比企氏ゆかりの地
●扇谷山宗悟寺
埼玉県東松山市大谷に建つ寺院。伝承によれば、夫・源頼家を失った若狭局は、彼の遺骨とともに比企郡大谷村へと逃れた。そして、頼家の菩提を弔うために、比丘尼山に大谷山寿昌寺を建立したという。寿昌寺は、天正20年(1592)に寺の名を「扇谷山宗悟寺」と変え、現在の扇谷に移った。

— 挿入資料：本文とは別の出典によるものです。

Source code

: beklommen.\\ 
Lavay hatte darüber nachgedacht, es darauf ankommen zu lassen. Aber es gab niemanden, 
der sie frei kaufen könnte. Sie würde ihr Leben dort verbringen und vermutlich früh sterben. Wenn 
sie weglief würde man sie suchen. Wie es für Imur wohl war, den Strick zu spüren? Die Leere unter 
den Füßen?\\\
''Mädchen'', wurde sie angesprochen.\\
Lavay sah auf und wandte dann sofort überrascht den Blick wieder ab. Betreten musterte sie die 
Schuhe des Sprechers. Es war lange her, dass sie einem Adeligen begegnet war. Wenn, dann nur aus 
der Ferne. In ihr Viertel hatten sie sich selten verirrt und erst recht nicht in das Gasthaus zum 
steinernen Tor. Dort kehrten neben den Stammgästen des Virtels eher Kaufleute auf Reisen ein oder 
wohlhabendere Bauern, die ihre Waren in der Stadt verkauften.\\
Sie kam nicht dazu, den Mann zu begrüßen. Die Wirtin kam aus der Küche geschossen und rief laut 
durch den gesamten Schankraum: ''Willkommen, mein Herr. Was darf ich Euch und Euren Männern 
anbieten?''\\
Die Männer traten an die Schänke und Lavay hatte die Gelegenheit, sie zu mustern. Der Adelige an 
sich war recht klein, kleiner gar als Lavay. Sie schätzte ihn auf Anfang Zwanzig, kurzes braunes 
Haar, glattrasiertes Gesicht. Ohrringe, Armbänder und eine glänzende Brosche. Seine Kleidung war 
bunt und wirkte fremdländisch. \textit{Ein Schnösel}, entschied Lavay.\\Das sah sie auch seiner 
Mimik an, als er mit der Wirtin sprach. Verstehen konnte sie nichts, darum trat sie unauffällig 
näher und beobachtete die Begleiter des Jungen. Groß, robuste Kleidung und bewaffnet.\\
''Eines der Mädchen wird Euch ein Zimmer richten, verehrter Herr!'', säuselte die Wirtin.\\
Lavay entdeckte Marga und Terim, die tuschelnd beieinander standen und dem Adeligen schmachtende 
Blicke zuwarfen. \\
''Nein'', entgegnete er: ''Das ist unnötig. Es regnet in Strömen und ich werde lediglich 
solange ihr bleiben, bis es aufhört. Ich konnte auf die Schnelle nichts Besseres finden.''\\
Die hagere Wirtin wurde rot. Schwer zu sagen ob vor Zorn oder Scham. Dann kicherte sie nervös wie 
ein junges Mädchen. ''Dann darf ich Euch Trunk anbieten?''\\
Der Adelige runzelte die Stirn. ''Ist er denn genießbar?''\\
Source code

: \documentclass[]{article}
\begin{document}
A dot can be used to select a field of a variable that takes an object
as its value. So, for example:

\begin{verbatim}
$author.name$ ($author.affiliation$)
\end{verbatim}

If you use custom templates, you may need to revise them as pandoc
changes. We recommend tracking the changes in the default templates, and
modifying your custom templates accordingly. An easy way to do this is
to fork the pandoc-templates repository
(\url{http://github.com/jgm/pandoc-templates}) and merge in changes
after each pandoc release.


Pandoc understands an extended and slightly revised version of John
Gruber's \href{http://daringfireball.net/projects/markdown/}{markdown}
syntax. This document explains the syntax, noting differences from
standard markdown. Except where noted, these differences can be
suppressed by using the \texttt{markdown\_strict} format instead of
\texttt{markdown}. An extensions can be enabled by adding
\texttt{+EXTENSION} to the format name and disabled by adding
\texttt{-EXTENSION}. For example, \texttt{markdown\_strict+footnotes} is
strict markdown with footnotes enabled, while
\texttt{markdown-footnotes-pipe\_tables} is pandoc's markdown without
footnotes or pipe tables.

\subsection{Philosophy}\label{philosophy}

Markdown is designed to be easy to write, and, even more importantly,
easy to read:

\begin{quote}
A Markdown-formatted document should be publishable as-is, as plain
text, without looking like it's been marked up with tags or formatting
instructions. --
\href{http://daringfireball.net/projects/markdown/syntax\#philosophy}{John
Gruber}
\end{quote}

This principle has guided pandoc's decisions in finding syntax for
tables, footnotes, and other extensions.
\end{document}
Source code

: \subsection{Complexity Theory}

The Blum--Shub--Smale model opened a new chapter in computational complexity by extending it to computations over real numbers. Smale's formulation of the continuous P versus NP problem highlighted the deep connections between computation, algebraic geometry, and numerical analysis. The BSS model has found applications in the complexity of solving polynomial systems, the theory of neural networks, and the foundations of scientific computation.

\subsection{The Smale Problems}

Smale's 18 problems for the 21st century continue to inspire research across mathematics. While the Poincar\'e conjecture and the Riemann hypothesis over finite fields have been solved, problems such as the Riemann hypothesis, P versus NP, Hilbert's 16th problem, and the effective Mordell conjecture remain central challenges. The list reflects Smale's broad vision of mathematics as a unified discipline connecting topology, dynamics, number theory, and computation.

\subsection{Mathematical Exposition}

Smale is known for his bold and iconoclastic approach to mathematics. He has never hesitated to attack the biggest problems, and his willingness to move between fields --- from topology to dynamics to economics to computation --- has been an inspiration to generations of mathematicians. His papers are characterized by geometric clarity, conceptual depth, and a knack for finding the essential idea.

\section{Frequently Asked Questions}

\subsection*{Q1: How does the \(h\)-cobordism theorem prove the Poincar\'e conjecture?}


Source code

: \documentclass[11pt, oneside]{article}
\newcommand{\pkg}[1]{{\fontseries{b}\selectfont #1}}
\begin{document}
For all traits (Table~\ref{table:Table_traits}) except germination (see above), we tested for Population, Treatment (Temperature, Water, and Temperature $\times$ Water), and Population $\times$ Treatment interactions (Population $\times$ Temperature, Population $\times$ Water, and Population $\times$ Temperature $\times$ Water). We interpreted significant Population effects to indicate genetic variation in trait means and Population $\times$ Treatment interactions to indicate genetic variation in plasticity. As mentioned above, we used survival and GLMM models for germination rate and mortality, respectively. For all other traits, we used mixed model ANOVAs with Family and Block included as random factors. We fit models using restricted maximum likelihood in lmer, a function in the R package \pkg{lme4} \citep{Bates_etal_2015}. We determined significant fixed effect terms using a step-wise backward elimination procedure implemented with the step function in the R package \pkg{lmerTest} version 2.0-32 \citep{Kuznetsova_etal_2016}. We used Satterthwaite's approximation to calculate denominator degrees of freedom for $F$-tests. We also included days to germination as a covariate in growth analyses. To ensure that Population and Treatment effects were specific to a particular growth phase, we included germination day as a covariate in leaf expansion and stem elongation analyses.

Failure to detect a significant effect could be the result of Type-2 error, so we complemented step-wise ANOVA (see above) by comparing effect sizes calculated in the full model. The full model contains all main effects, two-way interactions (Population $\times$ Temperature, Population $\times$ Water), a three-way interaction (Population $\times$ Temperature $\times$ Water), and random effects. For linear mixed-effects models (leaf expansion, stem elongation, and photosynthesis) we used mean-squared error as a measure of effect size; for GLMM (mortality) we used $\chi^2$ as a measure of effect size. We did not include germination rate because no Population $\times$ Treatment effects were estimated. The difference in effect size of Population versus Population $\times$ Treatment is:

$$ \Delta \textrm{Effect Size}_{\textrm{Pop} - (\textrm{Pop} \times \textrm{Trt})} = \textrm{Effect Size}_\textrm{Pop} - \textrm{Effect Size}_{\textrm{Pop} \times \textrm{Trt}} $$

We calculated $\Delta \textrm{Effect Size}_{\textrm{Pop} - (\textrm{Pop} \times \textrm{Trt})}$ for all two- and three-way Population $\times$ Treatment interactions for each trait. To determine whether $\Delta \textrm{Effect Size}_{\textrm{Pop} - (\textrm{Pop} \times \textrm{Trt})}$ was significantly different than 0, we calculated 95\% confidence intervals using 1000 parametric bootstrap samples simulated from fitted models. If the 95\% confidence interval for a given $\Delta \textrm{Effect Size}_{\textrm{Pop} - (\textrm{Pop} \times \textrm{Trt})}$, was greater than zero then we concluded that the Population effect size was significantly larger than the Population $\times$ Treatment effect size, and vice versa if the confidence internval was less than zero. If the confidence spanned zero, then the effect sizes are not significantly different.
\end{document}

宗悟寺では、若狭の局が持ってきたとされる頼家の位牌が現在も残されており、境内には「比企一族顕彰碑」が、地元の有志によって設置されている(編・著 西村裕 木村誠『探訪 比企一族』)。
●巌殿山正法寺(岩殿観音)
寺伝によれば、養老2年(718年)に開山された歴史ある寺院。埼玉県東松山市岩殿に建ち、岩殿観音(いわどのかんのん)の名で親しまれる。比企能員が北条政子の守り本尊として復興させた。
●妙本寺
神奈川県鎌倉市大町に建つ、日蓮宗最古の寺院。
比企の乱の当時、京都にいたため生き延びた能員の末子・比企能本(よしもと)は、鎌倉で日蓮に出会った。能本が屋敷を日蓮に献上し、一族の菩提を弔うためにお堂を建てたのが、妙本寺の始まりだとされる。
境内には、比企一族の供養塔のほか、焼け後に残っていたという一幡の袖が祀られた「袖塚」などが佇み、比企氏の悲しみの歴史を今に伝えている。